Department of Preventive Medicine and Interdisciplinarity, "Grigore T. Popa" University of Medicine and Pharmacy, 700115 Iasi, Romania.
J Pers Med. 2021 Oct 17;11(10):1042. doi: 10.3390/jpm11101042.
Although neuroendocrine tumours (NETs) are intensively studied, their diagnosis and consequently personalised therapy management is still puzzling due to their tumoral heterogeneity. In their theragnosis algorithm, receptor somatostatin scintigraphy takes the central place, the diagnosis receptor somatostatin analogue (RSA) choice depending on laboratory experience and accessibility. However, in all cases, the results depend decisively on correct radiotracer tumoral uptake quantification, where unfortunately there are still unrevealed clues and lack of standardization. We propose an improved method to quantify the biodistribution of gamma-emitting RSA, using tissular corrected uptake indices. We conducted a bi-centric retrospective study on 101 patients with different types of NETs. Three uptake indices obtained after applying new corrections to areas of interest drawn for the tumour and for three reference organs (liver, spleen and lung) were statistically analysed. For the corrected pathological uptake indices, the results showed a significant decrease in the error of estimating the occurrence of errors and an increase in the diagnostic predictive power for NETs, especially in the case of lung-referring corrected index. In conclusion, these results support the importance of corrected uptake indices use in the analysis of TcRSA biodistribution for a better personalised diagnostic accuracy of NETs patients.

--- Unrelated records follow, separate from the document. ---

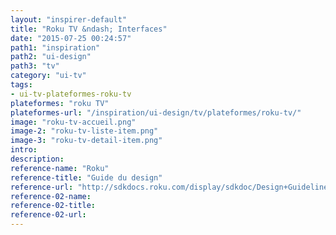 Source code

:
 ```yaml
---
layout: "inspirer-default"
title: "Roku TV &ndash; Interfaces"
date: "2015-07-25 00:24:57"
path1: "inspiration"
path2: "ui-design"
path3: "tv"
category: "ui-tv"
tags:
- ui-tv-plateformes-roku-tv
plateformes: "roku TV"
plateformes-url: "/inspiration/ui-design/tv/plateformes/roku-tv/"
image: "roku-tv-accueil.png"
image-2: "roku-tv-liste-item.png"
image-3: "roku-tv-detail-item.png"
intro:
description:
reference-name: "Roku"
reference-title: "Guide du design"
reference-url: "http://sdkdocs.roku.com/display/sdkdoc/Design+Guidelines"
reference-02-name:
reference-02-title:
reference-02-url:
---
```

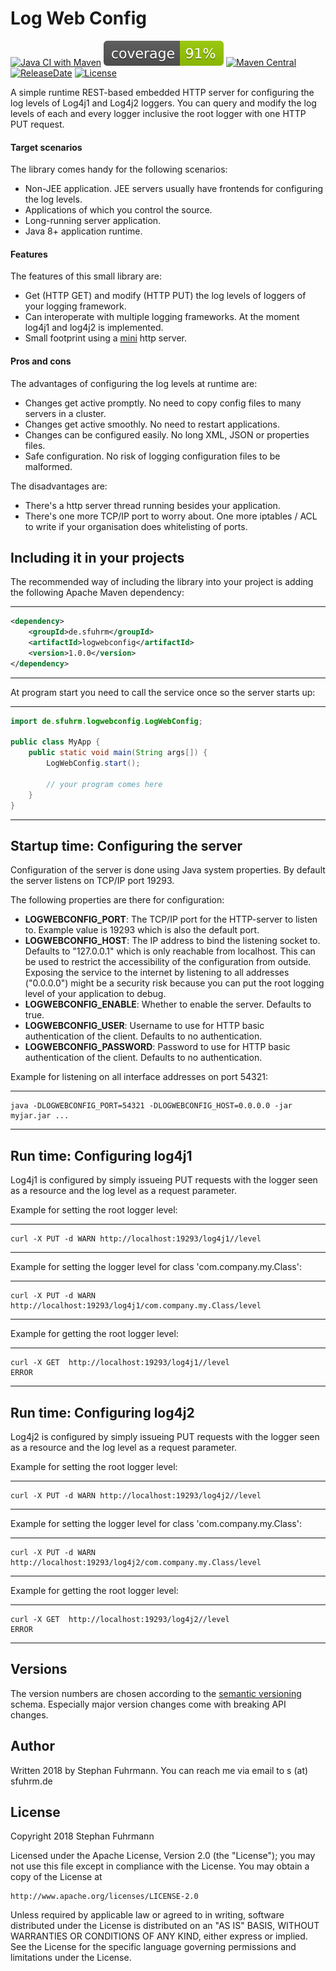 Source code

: Log Web Config
===================
[![Java CI with Maven](https://github.com/sfuhrm/logwebconfig/actions/workflows/maven-ref.yml/badge.svg)](https://github.com/sfuhrm/logwebconfig/actions/workflows/maven-ref.yml)
[![Code Coverage](https://raw.githubusercontent.com/sfuhrm/logwebconfig/refs/heads/gh-pages/jacoco.svg)](https://github.com/sfuhrm/logwebconfig/actions/workflows/jacoco-badge-ref.yml)
[![Maven Central](https://maven-badges.herokuapp.com/maven-central/de.sfuhrm/logwebconfig/badge.svg)](https://maven-badges.herokuapp.com/maven-central/de.sfuhrm/logwebconfig) 
[![ReleaseDate](https://img.shields.io/github/release-date/sfuhrm/logwebconfig)](https://github.com/sfuhrm/logwebconfig/releases)
[![License](https://img.shields.io/badge/License-Apache%202.0-blue.svg)](https://opensource.org/licenses/Apache-2.0)


A simple runtime REST-based embedded HTTP server for configuring the log levels of Log4j1 and Log4j2 loggers.
You can query and modify the log levels of each and every logger inclusive the root logger with one HTTP PUT request.

#### Target scenarios

The library comes handy for the following scenarios:
* Non-JEE application. JEE servers usually have frontends for configuring the log levels.
* Applications of which you control the source.
* Long-running server application. 
* Java 8+ application runtime.

#### Features

The features of this small library are:
* Get (HTTP GET) and modify (HTTP PUT) the log levels of loggers of your
logging framework.
* Can interoperate with multiple logging frameworks. At the moment log4j1 and log4j2 is implemented.
* Small footprint using a [mini](https://github.com/NanoHttpd/nanohttpd) http server.

#### Pros and cons

The advantages of configuring the log levels at runtime are:
* Changes get active promptly. No need to copy config files to many servers in a cluster.
* Changes get active smoothly. No need to restart applications.
* Changes can be configured easily. No long XML, JSON or properties files.
* Safe configuration. No risk of logging configuration files to be malformed.

The disadvantages are:
* There's a http server thread running besides your application.
* There's one more TCP/IP port to worry about. One more iptables / ACL
to write if your organisation does whitelisting of ports.

## Including it in your projects

The recommended way of including the library into your project is adding the
following Apache Maven dependency:

---------------------------------------

```xml
<dependency>
    <groupId>de.sfuhrm</groupId>
    <artifactId>logwebconfig</artifactId>
    <version>1.0.0</version>
</dependency>
```

---------------------------------------

At program start you need to call the service once so the
server starts up:

---------------------------------------

```java
import de.sfuhrm.logwebconfig.LogWebConfig;

public class MyApp {
    public static void main(String args[]) {
        LogWebConfig.start();
        
        // your program comes here
    }
}
```

---------------------------------------

## Startup time: Configuring the server

Configuration of the server is done using Java system properties.
By default the server listens on TCP/IP port 19293.

The following properties are there for configuration:

* **LOGWEBCONFIG_PORT**: The TCP/IP port for the HTTP-server to listen to. Example value is 19293 which is also the default port.
* **LOGWEBCONFIG_HOST**: The IP address to bind the listening socket to. Defaults to "127.0.0.1" which is only reachable from localhost.
This can be used to restrict the accessibility of the configuration from outside. Exposing the service to the internet by listening to all addresses ("0.0.0.0")
might be a security risk because you can put the root logging level of your application to debug.
* **LOGWEBCONFIG_ENABLE**: Whether to enable the server. Defaults to true.
* **LOGWEBCONFIG_USER**: Username to use for HTTP basic authentication of the client. Defaults to no authentication.
* **LOGWEBCONFIG_PASSWORD**: Password to use for HTTP basic authentication of the client. Defaults to no authentication.

Example for listening on all interface addresses on port 54321:

---------------------------------------

```Shell
java -DLOGWEBCONFIG_PORT=54321 -DLOGWEBCONFIG_HOST=0.0.0.0 -jar myjar.jar ...
```

---------------------------------------

## Run time: Configuring log4j1

Log4j1 is configured by simply issueing PUT requests with the logger seen as a
resource and the log level as a request parameter.

Example for setting the root logger level:

---------------------------------------
```Shell
curl -X PUT -d WARN http://localhost:19293/log4j1//level
```
---------------------------------------

Example for setting the logger level for class 'com.company.my.Class':

---------------------------------------
```Shell
curl -X PUT -d WARN http://localhost:19293/log4j1/com.company.my.Class/level
```
---------------------------------------

Example for getting the root logger level:

---------------------------------------
```Shell
curl -X GET  http://localhost:19293/log4j1//level
ERROR
```
---------------------------------------


## Run time: Configuring log4j2

Log4j2 is configured by simply issueing PUT requests with the logger seen as a
resource and the log level as a request parameter.

Example for setting the root logger level:

---------------------------------------
```Shell
curl -X PUT -d WARN http://localhost:19293/log4j2//level
```
---------------------------------------

Example for setting the logger level for class 'com.company.my.Class':

---------------------------------------
```Shell
curl -X PUT -d WARN http://localhost:19293/log4j2/com.company.my.Class/level
```
---------------------------------------

Example for getting the root logger level:

---------------------------------------
```Shell
curl -X GET  http://localhost:19293/log4j2//level
ERROR
```
---------------------------------------

## Versions

The version numbers are chosen according to the
[semantic versioning](https://semver.org/) schema.
Especially major version changes come with breaking API
changes.

## Author

Written 2018 by Stephan Fuhrmann. You can reach me via email to s (at) sfuhrm.de

## License

Copyright 2018 Stephan Fuhrmann

Licensed under the Apache License, Version 2.0 (the "License");
you may not use this file except in compliance with the License.
You may obtain a copy of the License at

    http://www.apache.org/licenses/LICENSE-2.0

Unless required by applicable law or agreed to in writing, software
distributed under the License is distributed on an "AS IS" BASIS,
WITHOUT WARRANTIES OR CONDITIONS OF ANY KIND, either express or implied.
See the License for the specific language governing permissions and
limitations under the License. 
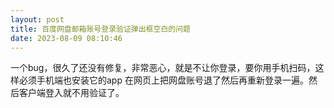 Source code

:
 ```yaml
---
layout: post
title: 百度网盘邮箱账号登录验证弹出框空白的问题
date: 2023-08-09 08:10:46
---
```


一个bug，很久了还没有修复，非常恶心，就是不让你登录，要你用手机扫码，这样必须手机端也安装它的app
在网页上把网盘账号退了然后再重新登录一遍。然后客户端登入就不用验证了。
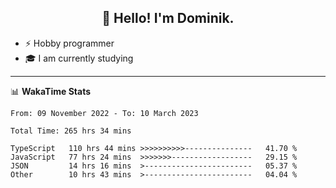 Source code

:<h2 align="center">👋 Hello! I'm Dominik.</h2>

- ⚡ Hobby programmer
- 🎓 I am currently studying

---
📊 **WakaTime Stats**
<!--START_SECTION:waka-->

```text
From: 09 November 2022 - To: 10 March 2023

Total Time: 265 hrs 34 mins

TypeScript   110 hrs 44 mins >>>>>>>>>>---------------   41.70 %
JavaScript   77 hrs 24 mins  >>>>>>>------------------   29.15 %
JSON         14 hrs 16 mins  >------------------------   05.37 %
Other        10 hrs 43 mins  >------------------------   04.04 %
```

<!--END_SECTION:waka-->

尽管神经内分泌肿瘤(NETs)得到了深入研究,但由于其肿瘤异质性,它们的诊断以及随之而来的个性化治疗管理仍然令人困惑。在其诊疗算法中,受体生长抑素闪烁扫描占据核心地位,诊断性受体生长抑素类似物(RSA)的选择取决于实验室经验和可及性。然而,在所有情况下,结果决定性地取决于正确的放射性示踪剂肿瘤摄取定量,不幸的是,其中仍有未揭示的线索且缺乏标准化。我们提出一种改进方法,使用组织校正摄取指数来量化发射γ射线的RSA的生物分布。我们对101例不同类型NETs患者进行了一项双中心回顾性研究。对为肿瘤以及三个参考器官(肝脏、脾脏和肺)绘制的感兴趣区域应用新的校正后获得的三个摄取指数进行了统计分析。对于校正后的病理摄取指数,结果显示估计错误发生率的误差显著降低,NETs的诊断预测能力提高,尤其是在肺参考校正指数的情况下。总之,这些结果支持在分析TcRSA生物分布时使用校正摄取指数对于提高NETs患者个性化诊断准确性的重要性。